▶ **Exercise directions**:
Please repeat, exactly as written, the line containing "Some examples for" and every line after it through the end of the records below.

▶ **Records supplied**:
* * * *

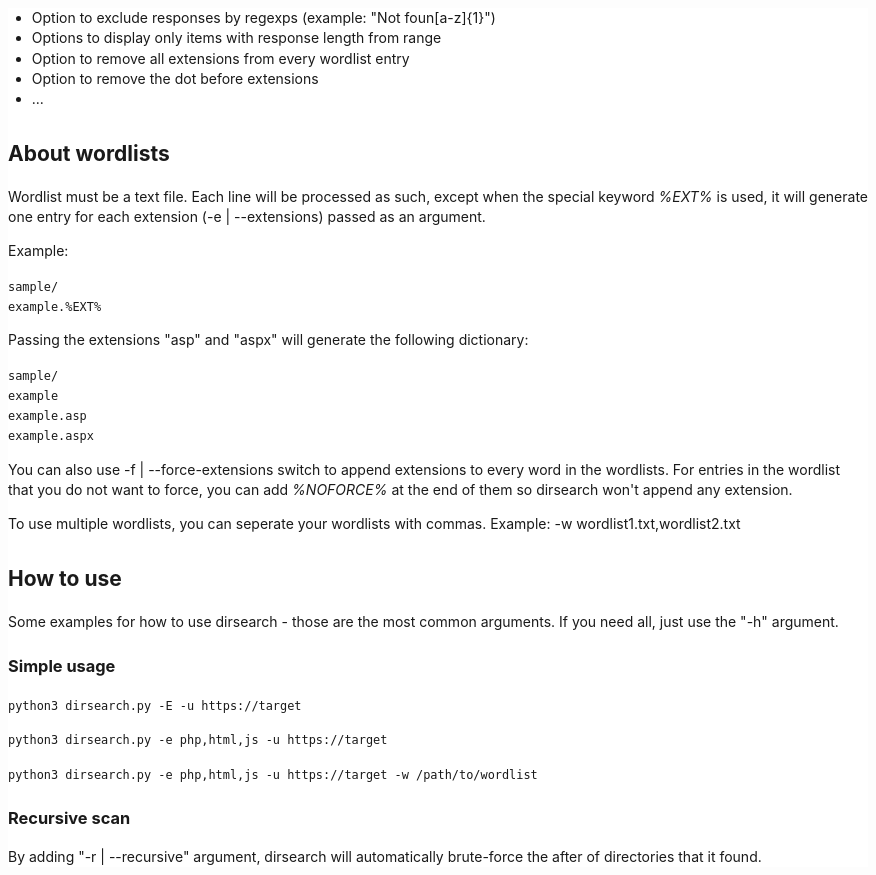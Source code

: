 - Option to exclude responses by regexps (example: "Not foun[a-z]{1}")
- Options to display only items with response length from range
- Option to remove all extensions from every wordlist entry
- Option to remove the dot before extensions
- ...


About wordlists
---------------
Wordlist must be a text file. Each line will be processed as such, except when the special keyword *%EXT%* is used, it will generate one entry for each extension (-e | --extensions) passed as an argument.

Example:

```
sample/
example.%EXT%
```

Passing the extensions "asp" and "aspx" will generate the following dictionary:

```
sample/
example
example.asp
example.aspx
```

You can also use -f | --force-extensions switch to append extensions to every word in the wordlists. For entries in the wordlist that you do not want to force, you can add *%NOFORCE%* at the end of them so dirsearch won't append any extension.

To use multiple wordlists, you can seperate your wordlists with commas. Example: -w wordlist1.txt,wordlist2.txt

How to use
---------------

Some examples for how to use dirsearch - those are the most common arguments. If you need all, just use the "-h" argument.

### Simple usage
```
python3 dirsearch.py -E -u https://target
```

```
python3 dirsearch.py -e php,html,js -u https://target
```

```
python3 dirsearch.py -e php,html,js -u https://target -w /path/to/wordlist
```

### Recursive scan
By adding "-r | --recursive" argument, dirsearch will automatically brute-force the after of directories that it found.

* * * *

▶ **Exercise solution**:
Some examples for how to use dirsearch - those are the most common arguments. If you need all, just use the "-h" argument.

### Simple usage
```
python3 dirsearch.py -E -u https://target
```

```
python3 dirsearch.py -e php,html,js -u https://target
```

```
python3 dirsearch.py -e php,html,js -u https://target -w /path/to/wordlist
```

### Recursive scan
By adding "-r | --recursive" argument, dirsearch will automatically brute-force the after of directories that it found.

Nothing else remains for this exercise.